Por Deisy Francis Mexidor.*
Ao cumprir 15 anos da detenção de cinco cubanos na cidade estadunidense de Miami, condenados em 2001 durante um julgamento viciado apesar de sua luta contra o terrorismo, é reafirmado que estes homens nunca deveriam ter sido presos.
Assim o explica em entrevista exclusiva à Prensa Latina a advogada Nuris Piñero, que desde 1998 é a representante legal das famílias dos Cinco, como são conhecidos internacionalmente Gerardo Hernández, Ramón Labañino, Antonio Guerrero, Fernando González e René González.
Piñero argumentou as razões pelas quais os Cinco são inocentes, pessoas “dignas que se convertem em algo mais do que clientes. São paradigmas”, enfatizou a advogada, que disse se sentir “obrigada a fazer tudo que esteja a meu alcance para que acabe a injustiça”.
PL: Que opinião merece esse caso como profissional e do ponto de vista humano?
NP : Como profissional, desde que me vinculei ao tema, confirmei que estávamos diante de um caso político, coberto pelas alternativas que oferece o sistema legal dos Estados Unidos. E isso foi sendo confirmado durante todos esses 15 anos: houve uma ruptura absoluta e total entre direito e justiça.

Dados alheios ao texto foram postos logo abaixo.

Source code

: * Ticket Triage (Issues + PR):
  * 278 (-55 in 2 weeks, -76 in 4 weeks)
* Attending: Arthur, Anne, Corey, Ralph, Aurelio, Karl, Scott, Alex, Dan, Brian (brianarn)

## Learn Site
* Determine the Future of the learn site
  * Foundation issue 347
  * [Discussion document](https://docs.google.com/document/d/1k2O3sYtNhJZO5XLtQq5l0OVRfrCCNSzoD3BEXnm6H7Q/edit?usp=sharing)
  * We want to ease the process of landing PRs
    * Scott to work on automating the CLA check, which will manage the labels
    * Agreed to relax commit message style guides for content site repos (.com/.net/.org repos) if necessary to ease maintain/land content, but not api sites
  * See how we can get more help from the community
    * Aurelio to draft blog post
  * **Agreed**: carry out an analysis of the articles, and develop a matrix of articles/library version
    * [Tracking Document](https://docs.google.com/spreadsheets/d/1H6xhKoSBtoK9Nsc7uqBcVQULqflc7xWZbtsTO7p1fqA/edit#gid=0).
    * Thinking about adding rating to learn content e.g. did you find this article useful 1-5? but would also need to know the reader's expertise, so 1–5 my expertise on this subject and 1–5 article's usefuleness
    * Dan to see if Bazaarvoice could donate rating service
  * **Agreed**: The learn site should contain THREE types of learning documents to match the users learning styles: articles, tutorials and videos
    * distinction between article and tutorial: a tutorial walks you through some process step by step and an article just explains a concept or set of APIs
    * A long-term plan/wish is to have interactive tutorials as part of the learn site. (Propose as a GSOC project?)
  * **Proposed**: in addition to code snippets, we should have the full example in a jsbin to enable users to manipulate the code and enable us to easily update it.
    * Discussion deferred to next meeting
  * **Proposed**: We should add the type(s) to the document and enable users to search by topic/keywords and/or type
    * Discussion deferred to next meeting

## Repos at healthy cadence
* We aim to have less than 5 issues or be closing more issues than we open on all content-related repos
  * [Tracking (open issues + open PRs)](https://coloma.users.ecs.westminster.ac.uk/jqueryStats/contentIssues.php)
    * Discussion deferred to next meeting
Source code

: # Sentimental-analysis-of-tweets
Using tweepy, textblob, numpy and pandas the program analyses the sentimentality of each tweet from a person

O sistema legal dos Estados Unidos tem tentado por todos os meios forçar tudo o que tem a ver com o ódio imperante nos Estados Unidos contra Cuba nesse caso. Digo isso porque nenhuma das acusações imputadas foram provadas dentro de uma máxima do direito para além de toda dúvida razoável.
Apesar disso, foram negados todos os direitos que assistem uma pessoa no meio de um processo penal, o que demonstra que não só são violados aspectos fundamentais plasmados na Constituição estadunidense, na Quinta e na Sexta Emenda, mas que são ditados por convênios internacionais dos quais [o país] é parte.
PL: Portanto, agir contrário a isso é oposto ao direito.
NP: Sim, e às regras internacionais. Mas isso vai muito além, porque não é só impedir a alguém o direito constitucional que o devido processo deve ter, [como] receber uma defesa e conhecer tudo que possa ser usado contra o acusado.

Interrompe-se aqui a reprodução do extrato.